The paper goes into much more detail that I'll skip over here, but they show that these representations are isomorphic, which unifies the intervention and linear probe ideas. They then empirically verify on Llama 2 that they can find embedding and unembedding representations for a variety of concepts (e.g. present => past tense, noun => plural, English => French) that approximately fit into their theoretical framework -- cool!
Okay, so let's assume concepts do in fact have linear representations. Then it would stand to reason that unrelated concepts have orthogonal directions. Otherwise, applying the male => female concept could influence the presence of the English => French concept, which doesn't make sense. One of the key results from Park et al. is that this orthogonality doesn't occur under the standard Euclidean inner product but instead under a "causal inner product" that is derived from the unembedding matrix. Only by looking at concept representations through that lens do we get the orthogonality we expect.
But in these models, the representation space is relatively small (most ranging from 2K to 16K dimensions). So how do these spaces "fit" such a large number of language features that far exceeds their dimensionality? It's impossible for all such features to be orthogonal, no matter the geometry.

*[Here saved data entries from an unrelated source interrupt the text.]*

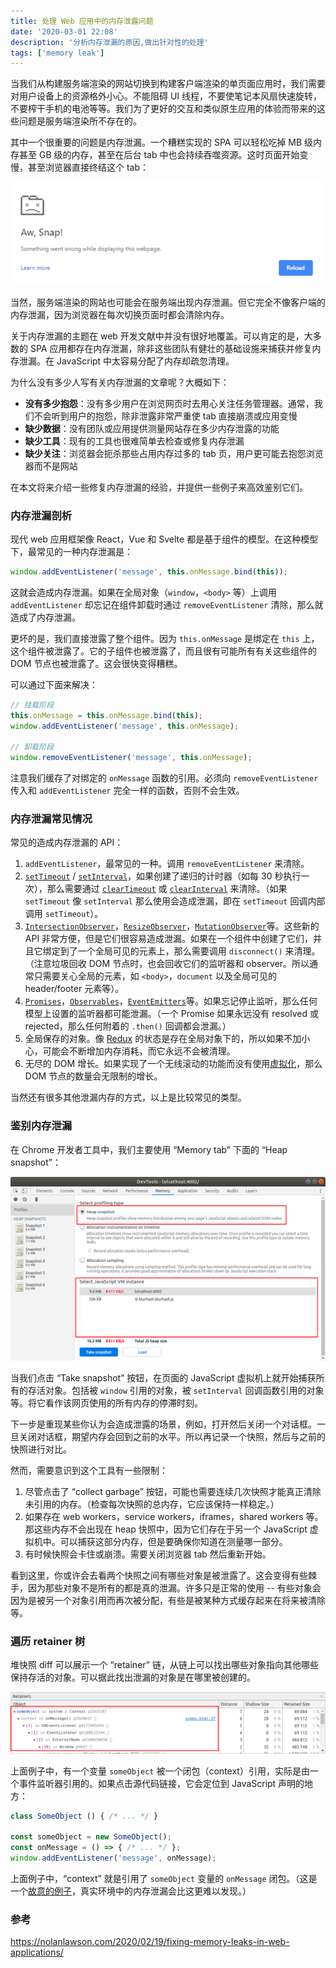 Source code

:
 ```yaml
---
title: 处理 Web 应用中的内存泄露问题
date: '2020-03-01 22:08'
description: '分析内存泄漏的原因,做出针对性的处理'
tags: ['memory leak']
---
```


当我们从构建服务端渲染的网站切换到构建客户端渲染的单页面应用时，我们需要对用户设备上的资源格外小心。不能阻碍 UI 线程，不要使笔记本风扇快速旋转，不要榨干手机的电池等等。我们为了更好的交互和类似原生应用的体验而带来的这些问题是服务端渲染所不存在的。

其中一个很重要的问题是内存泄漏。一个糟糕实现的 SPA 可以轻松吃掉 MB 级内存甚至 GB 级的内存，甚至在后台 tab 中也会持续吞噬资源。这时页面开始变慢，甚至浏览器直接终结这个 tab：

![aw snap](aw-snap.png)

当然，服务端渲染的网站也可能会在服务端出现内存泄漏。但它完全不像客户端的内存泄漏，因为浏览器在每次切换页面时都会清除内存。

关于内存泄漏的主题在 web 开发文献中并没有很好地覆盖。可以肯定的是，大多数的 SPA 应用都存在内存泄漏，除非这些团队有健壮的基础设施来捕获并修复内存泄漏。在 JavaScript 中太容易分配了内存却疏忽清理。

为什么没有多少人写有关内存泄漏的文章呢？大概如下：

- **没有多少抱怨**：没有多少用户在浏览网页时去用心关注任务管理器。通常，我们不会听到用户的抱怨，除非泄露非常严重使 tab 直接崩溃或应用变慢
- **缺少数据**：没有团队或应用提供测量网站存在多少内存泄露的功能
- **缺少工具**：现有的工具也很难简单去检查或修复内存泄漏
- **缺少关注**：浏览器会扼杀那些占用内存过多的 tab 页，用户更可能去抱怨浏览器而不是网站

在本文将来介绍一些修复内存泄漏的经验，并提供一些例子来高效鉴别它们。

### 内存泄漏剖析

现代 web 应用框架像 React，Vue 和 Svelte 都是基于组件的模型。在这种模型下，最常见的一种内存泄漏是：

```javascript
window.addEventListener('message', this.onMessage.bind(this));
```

这就会造成内存泄漏。如果在全局对象（`window`，`<body>` 等）上调用 `addEventListener` 却忘记在组件卸载时通过 `removeEventListener` 清除，那么就造成了内存泄漏。

更坏的是，我们直接泄露了整个组件。因为 `this.onMessage` 是绑定在 `this` 上，这个组件被泄露了。它的子组件也被泄露了，而且很有可能所有有关这些组件的 DOM 节点也被泄露了。这会很快变得糟糕。

可以通过下面来解决：

```javascript
// 挂载阶段
this.onMessage = this.onMessage.bind(this);
window.addEventListener('message', this.onMessage);

// 卸载阶段
window.removeEventListener('message', this.onMessage);
```

注意我们缓存了对绑定的 `onMessage` 函数的引用。必须向 `removeEventListener` 传入和 `addEventListener` 完全一样的函数，否则不会生效。

### 内存泄漏常见情况

常见的造成内存泄漏的 API：

1. `addEventListener`，最常见的一种。调用 `removeEventListener` 来清除。
2. [`setTimeout`](https://developer.mozilla.org/en-US/docs/Web/API/WindowOrWorkerGlobalScope/setTimeout) / [`setInterval`](https://developer.mozilla.org/en-US/docs/Web/API/WindowOrWorkerGlobalScope/setInterval)，如果创建了递归的计时器（如每 30 秒执行一次），那么需要通过 [`clearTimeout`](https://developer.mozilla.org/en-US/docs/Web/API/WindowOrWorkerGlobalScope/clearTimeout) 或 [`clearInterval`](https://developer.mozilla.org/en-US/docs/Web/API/WindowOrWorkerGlobalScope/clearInterval) 来清除。（如果 `setTimeout` 像 `setInterval` 那么使用会造成泄漏，即在 `setTimeout` 回调内部调用 `setTimeout`）。
3. [`IntersectionObserver`](https://developer.mozilla.org/en-US/docs/Web/API/IntersectionObserver)，[`ResizeObserver`](https://developer.mozilla.org/en-US/docs/Web/API/ResizeObserver)，[`MutationObserver`](https://developer.mozilla.org/en-US/docs/Web/API/MutationObserver)等。这些新的 API 非常方便，但是它们很容易造成泄漏。如果在一个组件中创建了它们，并且它绑定到了一个全局可见的元素上，那么需要调用 `disconnect()` 来清理。（注意垃圾回收 DOM 节点时，也会回收它们的监听器和 observer。所以通常只需要关心全局的元素，如 `<body>`，`document` 以及全局可见的 header/footer 元素等）。
4. [`Promises`](https://developer.mozilla.org/en-US/docs/Web/JavaScript/Reference/Global_Objects/Promise)，[`Observables`](https://rxjs.dev/guide/observable)，[`EventEmitters`](https://nodejs.org/api/events.html#events_class_eventemitter)等。如果忘记停止监听，那么任何模型上设置的监听器都可能泄漏。（一个 Promise 如果永远没有 resolved 或 rejected，那么任何附着的 `.then()` 回调都会泄漏。）
5. 全局保存的对象。像 [Redux](https://redux.js.org/) 的状态是存在全局对象下的，所以如果不加小心，可能会不断增加内存消耗，而它永远不会被清理。
6. 无尽的 DOM 增长。如果实现了一个无线滚动的功能而没有使用[虚拟化](https://github.com/WICG/virtual-scroller#readme)，那么 DOM 节点的数量会无限制的增长。

当然还有很多其他泄漏内存的方式，以上是比较常见的类型。

### 鉴别内存泄漏

在 Chrome 开发者工具中，我们主要使用 “Memory tab” 下面的 “Heap snapshot”：

![chrome dev tool](chrome-dev-tool.png)

当我们点击 “Take snapshot” 按钮，在页面的 JavaScript 虚拟机上就开始捕获所有的存活对象。包括被 `window` 引用的对象，被 `setInterval` 回调函数引用的对象等。将它看作该网页使用的所有内存的停滞时刻。

下一步是重现某些你认为会造成泄露的场景，例如，打开然后关闭一个对话框。一旦关闭对话框，期望内存会回到之前的水平。所以再记录一个快照，然后与之前的快照进行对比。

然而，需要意识到这个工具有一些限制：

1. 尽管点击了 “collect garbage” 按钮，可能也需要连续几次快照才能真正清除未引用的内存。（检查每次快照的总内存，它应该保持一样稳定。）
2. 如果存在 web workers，service workers，iframes，shared workers 等。那这些内存不会出现在 heap 快照中，因为它们存在于另一个 JavaScript 虚拟机中。可以捕获这部分内存，但是要确保你知道在测量哪一部分。
3. 有时候快照会卡住或崩溃。需要关闭浏览器 tab 然后重新开始。

看到这里，你或许会去看两个快照之间有哪些对象是被泄露了。这会变得有些棘手，因为那些对象不是所有的都是真的泄漏。许多只是正常的使用 -- 有些对象会因为是被另一个对象引用而再次被分配，有些是被某种方式缓存起来在将来被清除等。

### 遍历 retainer 树

堆快照 diff 可以展示一个 “retainer” 链，从链上可以找出哪些对象指向其他哪些保持存活的对象。可以据此找出泄漏的对象是在哪里被创建的。

![retainer chain](retainer-chain.png)

上面例子中，有一个变量 `someObject` 被一个闭包（context）引用，实际是由一个事件监听器引用的。如果点击源代码链接，它会定位到 JavaScript 声明的地方：

```javascript
class SomeObject () { /* ... */ }

const someObject = new SomeObject();
const onMessage = () => { /* ... */ };
window.addEventListener('message', onMessage);
```

上面例子中，“context” 就是引用了 `someObject` 变量的 `onMessage` 闭包。（这是一个[故意的例子](https://github.com/nolanlawson/pinafore/commit/de6ca2d85334ad5f657ddd0f335750b60afab895)，真实环境中的内存泄漏会比这更难以发现。）

### 参考

<https://nolanlawson.com/2020/02/19/fixing-memory-leaks-in-web-applications/>
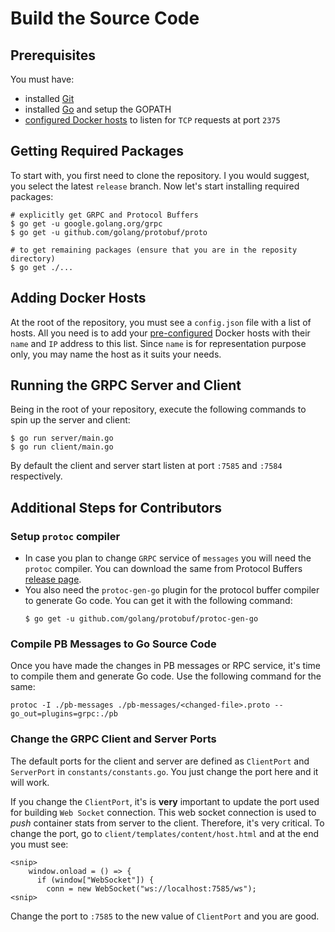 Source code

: # Build the Source Code

## Prerequisites
You must have:
- installed [Git](https://git-scm.com/) 
- installed [Go](https://golang.org/dl/) and setup the GOPATH
- [configured Docker hosts](https://github.com/gauravgahlot/dockerdoodle/blob/master/docs/host-configuration.md) to listen for `TCP` requests at port `2375`

## Getting Required Packages

To start with, you first need to clone the repository. I you would suggest, you select the latest `release` branch. Now let's start installing required packages:

```
# explicitly get GRPC and Protocol Buffers
$ go get -u google.golang.org/grpc
$ go get -u github.com/golang/protobuf/proto

# to get remaining packages (ensure that you are in the reposity directory)
$ go get ./...
```

## Adding Docker Hosts

At the root of the repository, you must see a `config.json` file with a list of hosts. All you need is to add your [pre-configured](https://github.com/gauravgahlot/dockerdoodle/blob/master/docs/host-configuration.md) Docker hosts with their `name` and `IP` address to this list. Since `name` is for representation purpose only, you may name the host as it suits your needs. 

## Running the GRPC Server and Client

Being in the root of your repository, execute the following commands to spin up the server and client:
```
$ go run server/main.go
$ go run client/main.go
```
By default the client and server start listen at port `:7585` and `:7584` respectively.

## Additional Steps for Contributors

### Setup `protoc` compiler

 - In case you plan to change `GRPC` service of `messages` you will need the `protoc` compiler. You can download the same from Protocol Buffers [release page](https://github.com/protocolbuffers/protobuf/releases). 
 - You also need the `protoc-gen-go` plugin for the protocol buffer compiler to generate Go code. You can get it with the following command:
    ```
    $ go get -u github.com/golang/protobuf/protoc-gen-go
    ```

### Compile PB Messages to Go Source Code

Once you have made the changes in PB messages or RPC service, it's time to compile them and generate Go code. Use the following command for the same:
```
protoc -I ./pb-messages ./pb-messages/<changed-file>.proto --go_out=plugins=grpc:./pb
```

### Change the GRPC Client and Server Ports

The default ports for the client and server are defined as `ClientPort` and `ServerPort` in `constants/constants.go`. You just change the port here and it will work. 

If you change the `ClientPort`, it's is **very** important to update the port used for building `Web Socket` connection. This web socket connection is used to *push* container stats from server to the client. Therefore, it's very critical. To change the port, go to `client/templates/content/host.html` and at the end you must see:
```
<snip>
    window.onload = () => {
      if (window["WebSocket"]) {
        conn = new WebSocket("ws://localhost:7585/ws");
<snip>
```
Change the port to `:7585` to the new value of `ClientPort` and you are good.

This is where superposition comes into play. In low-dimensional spaces, the intuition is that, when you have $N$ vectors in a $d$-dimensional space with $N > d$, they start to interfere substantially (inner product has a large magnitude). This is one of those examples where low-dimensional intuition does not extend to higher dimensions, however, as evidenced by the Johnson-Lindenstrauss lemma. An implication of the lemma is that you can choose exponentially (in the number of dimensions) many vectors that are almost-orthogonal -- that is, the inner products between any pair are bounded by a small constant. You can think of this as the flip side of the curse of dimensionality.
The Anthropic paper demonstrates the superposition phenomenon in toy models on small, synthetic datasets. One particularly interesting observation is that superposition does not occur with no activation function (purely linear computation), but it does occur with a nonlinear one (ReLU in their case). The idea is that the nonlinearity allows the model to manage the interference in a productive way. But this still only works well because of the natural sparsity of these features in the data -- models learn to superimpose features that are unlikely to be simultaneously present.
In experimental setups where the features in the synthetic data are of equal importance and sparsity, they observe that the embedding vectors learned by the model form regular structures in the embedding space, e.g. a tetrahedron, pentagon, or square antiprism. Coincidentally, these are the same types of structures that I worked with in some old research I did on spherical codes. These structures emerged from using gradient descent-like algorithms to minimize the energy (analogous to that described by the Thomson problem) of arrangements of points on unit hyperspheres. Fun to see the overlap of multiple fields!
To conclude, features as linear representations, even if not the complete story, is a valuable framework to help us interpret and intervene in LLMs. It has a solid theoretical basis that is backed up empirically. Sparsity, superimposition, and the non-intuitive nature of higher-dimensional spaces give us a window into understanding how the complexity of language (and intelligence?) gets captured by these models.